The whole incident reminded me of something that I already knew, namely that in everyday life we’re constantly applying the same skills and knowledge Bubbly Primes helps us acquire. It’s more than a fun way to improve our grades in math classes.
Speaking of which, we’ve recently added a series of articles to the Bubbly Primes website that answer math questions, focusing on ones relevant to people who play Bubbly Primes. For example, there is an explanation of “What is a Prime Number?” “How do you Cross-Cancel,” “The Sieve of Eratosthenes,” and more.
Here’s a list of the current articles. As time goes by, we’ll try to add additional topics, and keep an up-to-date list on the About Bubbly Primes Math Help page. If you have ideas for math-help topics, please send them to us.
Before putting the Math Help pages online, I showed drafts to a few people to see what their reactions might be. Most people liked them, but some people were uncomfortable simply because the topic was math. I reworked the pages over and over, in an effort to make them less intimidating. I’ve also been adding drawings, photos, and examples. I’ve been writing in a friendly, conversational voice to ease math anxiety, and build comfort and enthusiasm.
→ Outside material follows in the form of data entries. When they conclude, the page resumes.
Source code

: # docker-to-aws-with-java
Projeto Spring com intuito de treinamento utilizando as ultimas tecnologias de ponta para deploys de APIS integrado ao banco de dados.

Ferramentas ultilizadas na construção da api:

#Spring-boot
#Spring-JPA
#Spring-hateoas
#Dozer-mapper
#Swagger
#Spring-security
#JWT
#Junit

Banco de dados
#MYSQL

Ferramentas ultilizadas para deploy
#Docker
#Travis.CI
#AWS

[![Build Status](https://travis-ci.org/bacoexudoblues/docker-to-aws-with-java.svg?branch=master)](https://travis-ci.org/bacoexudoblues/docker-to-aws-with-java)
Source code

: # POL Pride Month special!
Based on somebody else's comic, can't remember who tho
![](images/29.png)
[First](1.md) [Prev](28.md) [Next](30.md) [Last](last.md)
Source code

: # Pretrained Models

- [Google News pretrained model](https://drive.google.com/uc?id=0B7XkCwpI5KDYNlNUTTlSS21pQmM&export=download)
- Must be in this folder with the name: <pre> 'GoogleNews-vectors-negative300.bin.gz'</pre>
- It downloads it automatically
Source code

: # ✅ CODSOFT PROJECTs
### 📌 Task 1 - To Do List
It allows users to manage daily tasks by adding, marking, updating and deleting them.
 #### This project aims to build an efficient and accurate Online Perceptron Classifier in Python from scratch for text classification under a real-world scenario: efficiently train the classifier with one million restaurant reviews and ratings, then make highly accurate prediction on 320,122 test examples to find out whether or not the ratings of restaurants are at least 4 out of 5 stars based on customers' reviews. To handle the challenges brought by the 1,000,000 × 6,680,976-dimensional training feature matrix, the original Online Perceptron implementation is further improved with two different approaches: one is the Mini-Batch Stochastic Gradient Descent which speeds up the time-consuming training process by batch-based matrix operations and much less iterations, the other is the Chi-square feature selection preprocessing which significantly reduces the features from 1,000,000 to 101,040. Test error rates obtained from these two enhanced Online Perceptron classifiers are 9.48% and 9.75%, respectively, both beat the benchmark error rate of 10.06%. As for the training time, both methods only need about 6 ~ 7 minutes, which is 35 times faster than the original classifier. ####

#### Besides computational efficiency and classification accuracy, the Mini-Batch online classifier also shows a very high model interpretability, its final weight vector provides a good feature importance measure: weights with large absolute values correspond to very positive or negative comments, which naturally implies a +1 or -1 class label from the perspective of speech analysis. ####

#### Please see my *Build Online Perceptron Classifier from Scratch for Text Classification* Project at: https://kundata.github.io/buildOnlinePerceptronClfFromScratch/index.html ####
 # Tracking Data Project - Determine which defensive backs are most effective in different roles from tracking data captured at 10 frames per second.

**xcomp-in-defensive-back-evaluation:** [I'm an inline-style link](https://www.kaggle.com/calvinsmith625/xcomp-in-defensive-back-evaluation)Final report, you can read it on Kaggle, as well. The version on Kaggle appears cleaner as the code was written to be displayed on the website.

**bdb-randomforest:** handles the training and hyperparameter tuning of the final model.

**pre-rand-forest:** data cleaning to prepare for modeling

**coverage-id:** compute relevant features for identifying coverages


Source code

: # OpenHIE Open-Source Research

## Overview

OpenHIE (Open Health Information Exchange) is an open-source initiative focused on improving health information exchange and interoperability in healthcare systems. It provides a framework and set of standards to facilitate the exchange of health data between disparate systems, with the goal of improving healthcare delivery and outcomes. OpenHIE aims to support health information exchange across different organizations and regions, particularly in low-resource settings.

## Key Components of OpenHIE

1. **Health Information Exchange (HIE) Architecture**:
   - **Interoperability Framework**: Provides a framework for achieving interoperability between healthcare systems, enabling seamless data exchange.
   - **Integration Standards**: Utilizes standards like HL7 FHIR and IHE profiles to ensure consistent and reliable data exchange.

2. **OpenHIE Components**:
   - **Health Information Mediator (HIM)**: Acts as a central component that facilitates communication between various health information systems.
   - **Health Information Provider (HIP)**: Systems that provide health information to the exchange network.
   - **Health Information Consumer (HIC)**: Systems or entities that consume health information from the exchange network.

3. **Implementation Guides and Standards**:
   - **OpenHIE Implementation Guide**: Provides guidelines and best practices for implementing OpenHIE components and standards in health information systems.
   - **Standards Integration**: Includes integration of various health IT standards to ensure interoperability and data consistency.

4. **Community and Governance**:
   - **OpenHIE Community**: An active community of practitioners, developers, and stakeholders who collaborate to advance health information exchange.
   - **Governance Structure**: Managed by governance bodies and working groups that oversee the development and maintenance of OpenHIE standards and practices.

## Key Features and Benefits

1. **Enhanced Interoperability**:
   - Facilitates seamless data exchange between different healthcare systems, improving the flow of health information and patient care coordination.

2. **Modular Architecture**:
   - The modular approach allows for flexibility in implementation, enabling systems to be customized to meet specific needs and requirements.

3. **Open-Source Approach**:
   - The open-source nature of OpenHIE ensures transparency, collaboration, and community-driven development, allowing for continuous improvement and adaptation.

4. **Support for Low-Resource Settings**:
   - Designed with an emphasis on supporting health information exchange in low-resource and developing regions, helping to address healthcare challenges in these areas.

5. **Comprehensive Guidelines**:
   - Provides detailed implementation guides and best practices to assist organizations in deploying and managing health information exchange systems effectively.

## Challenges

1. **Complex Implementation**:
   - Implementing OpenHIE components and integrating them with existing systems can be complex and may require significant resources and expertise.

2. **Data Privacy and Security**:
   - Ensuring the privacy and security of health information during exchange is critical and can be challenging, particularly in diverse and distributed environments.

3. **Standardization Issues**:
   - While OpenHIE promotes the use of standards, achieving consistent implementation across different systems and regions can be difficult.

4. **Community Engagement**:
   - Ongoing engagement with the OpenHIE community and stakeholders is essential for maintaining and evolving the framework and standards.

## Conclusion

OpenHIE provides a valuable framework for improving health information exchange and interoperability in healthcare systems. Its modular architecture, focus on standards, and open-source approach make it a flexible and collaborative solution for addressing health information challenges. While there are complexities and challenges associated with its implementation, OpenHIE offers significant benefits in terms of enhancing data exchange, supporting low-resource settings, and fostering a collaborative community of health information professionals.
Sometimes I have conversations about math with people who had bad experiences as kids, experiences that make math hard for them as adults. They avoid reading, learning, and doing things that are well within their actual capabilities. It can be hard to discuss math topics without activating their anxieties. This is a significant problem for many people, and one of the goals of Bubbly Primes is to help adults and kids become comfortable with math.
How can we avoid triggering anxiety in a math game? In this blog, we’ve discussed the calming effect of the music. The floating playfulness of Bubbly Prime’s undersea world is also designed to reduce anxiety. There’s another tactic too, involving the numbers themselves. The idea is to make the bubbles in the game seem more like game characters than abstract numbers.
Think of it this way: we could have created an entertainment game in which players learn that “pale green dragons go after eggs as soon as they appear.” Instead, in Bubbly Primes (without focusing on the abstract numbers) you learn things like “51 splits into 17 and 3 whenever you tap it.”
The great thing is that math facts are useful in real life, even in the grocery store!